Searching for Stars on an Island in Maine
“Do I know too much, or too little?” he asks. Very much an anti-reductionist, when he sees a flock of birds floating on air, he doesn’t think numbers or gravity. “I just watch and am amazed.”
Looking up one summer night from a small boat at sea, Alan Lightman ponders the stars. Seized with something immense, yet immaterial, he turns off the motor. Then the running lights. He lies back, and soon his body and the boat disappear. “And I found myself falling into infinity . . . surrounded by stars on all sides.”
Lightman, a physicist and author of Einstein’s Dreams, rarely ponders the material without weighing its human significance. He essays—in the original sense of the word—into consciousness, the self, free will, the mind-body problem, the soul. He shares his thoughts on imagination, creativity, the value of being alone with oneself, and the experience of being alone, too. Do it, he says, and you’ll find something larger than yourself.

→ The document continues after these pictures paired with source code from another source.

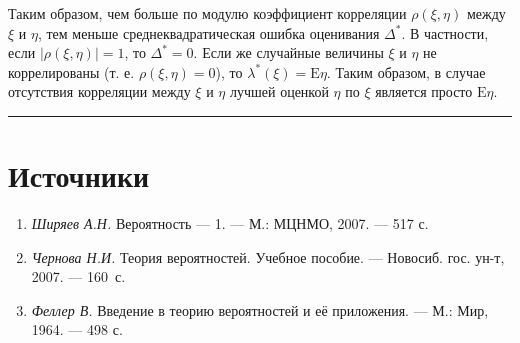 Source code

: \documentclass[11pt,a4paper]{article}
\providecommand{\tightlist}{%
      \setlength{\itemsep}{0pt}\setlength{\parskip}{0pt}}
\begin{document}
Таким образом, чем больше по модулю коэффициент корреляции
\(\rho(\xi, \eta)\) между \(\xi\) и \(\eta\), тем меньше
среднеквадратическая ошибка оценивания \(\Delta^\ast\). В частности,
если \(|\rho(\xi, \eta)|=1\), то \(\Delta^\ast = 0\). Если же случайные
величины \(\xi\) и \(\eta\) не коррелированы (т. е.
\(\rho(\xi, \eta)=0\)), то \(\lambda^\ast(\xi) = \mathrm{E}\eta\). Таким
образом, в случае отсутствия корреляции между \(\xi\) и \(\eta\) лучшей
оценкой \(\eta\) по \(\xi\) является просто \(\mathrm{E}\eta\).

    \begin{center}\rule{0.5\linewidth}{0.5pt}\end{center}

    \hypertarget{ux438ux441ux442ux43eux447ux43dux438ux43aux438}{%
\section{Источники}\label{ux438ux441ux442ux43eux447ux43dux438ux43aux438}}

\begin{enumerate}
\def\labelenumi{\arabic{enumi}.}
\tightlist
\item
  \emph{Ширяев А.Н.} Вероятность --- 1. --- М.: МЦНМО, 2007. --- 517 с.
\item
  \emph{Чернова Н.И.} Теория вероятностей. Учебное пособие. ---
  Новосиб. гос. ун-т, 2007. --- 160~с.
\item
  \emph{Феллер В.} Введение в теорию вероятностей и её приложения. ---
  М.: Мир, 1964. --- 498 с.
\end{enumerate}


    
    
    
\end{document}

The “reach of science” is limited, he admits, while pointing out its phenomenal success over the last 500 years in changing life on earth. The vast if limited physical world makes for endless experience that leaves the scientist awestruck and fascinated.
He is quick to acknowledge ambiguity. As a boy he saw the bioluminescent glow of seawater as magic, only to be disappointed that it was “just little bugs in the water.” Nothing but atoms and molecules. Looking back, the mature scientist sees that “facts don’t explain the experience.”

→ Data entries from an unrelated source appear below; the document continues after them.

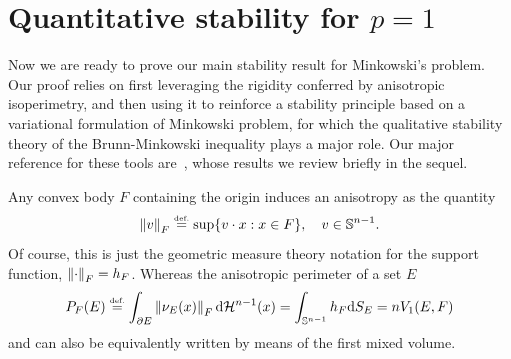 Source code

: \documentclass[a4paper, 10pt, twoside]{amsart}
\numberwithin{equation}{section}
\theoremstyle{plain}
\theoremstyle{definition}
\begin{document}


\section{Quantitative stability for $p=1$}\label{sec.case_p1}

Now we are ready to prove our main stability result for Minkowski's problem. Our proof relies on first leveraging the rigidity conferred by anisotropic isoperimetry, and then using it to reinforce a stability principle based on a variational formulation of Minkowski problem, for which the qualitative stability theory of the Brunn-Minkowski inequality plays a major role. Our major reference for these tools are~\cite{diskant1972bounds,figalli2010stability}, whose results we review briefly in the sequel. 

Any convex body $F$ containing the origin induces an anisotropy as the quantity 
\[
    \norm{v}_F 
    \eqdef 
    \sup \{v\cdot x: x \in F\}, \quad v\in\mathbb{S}^{n-1}. 
\]
Of course, this is just the geometric measure theory notation for the support function, $\norm{\cdot}_F = h_F$. Whereas the anisotropic perimeter of a set $E$
\begin{equation}
    P_F(E) \eqdef 
    \int_{\partial E} \norm{\nu_E(x)}_F\dd \mathcal{H}^{n-1}(x) 
    =
    \int_{\mathbb{S}^{n-1}} h_F \dd S_E = nV_1(E,F)
\end{equation}
and can also be equivalently written by means of the first mixed volume. 
\end{document}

He marvels that we, with our short lifespans and limited senses, confined to one planet in a corner of the galaxy, should be able to deduce the completely lawful nature of all that is. It girds Lightman’s trust in absolutes. Every object and event is governed by simple laws that hold true at every time and place in the universe, from the Big Bang to the brewing of his morning coffee.
The logic of these laws dictate that material things are fleeting and impermanent. But Searching for Stars on an Island in Maine wrestles with the contradictory impulse to seek something absolute and immaterial, “a search for meaning, or the lack thereof, in our longing to be part of the infinite.”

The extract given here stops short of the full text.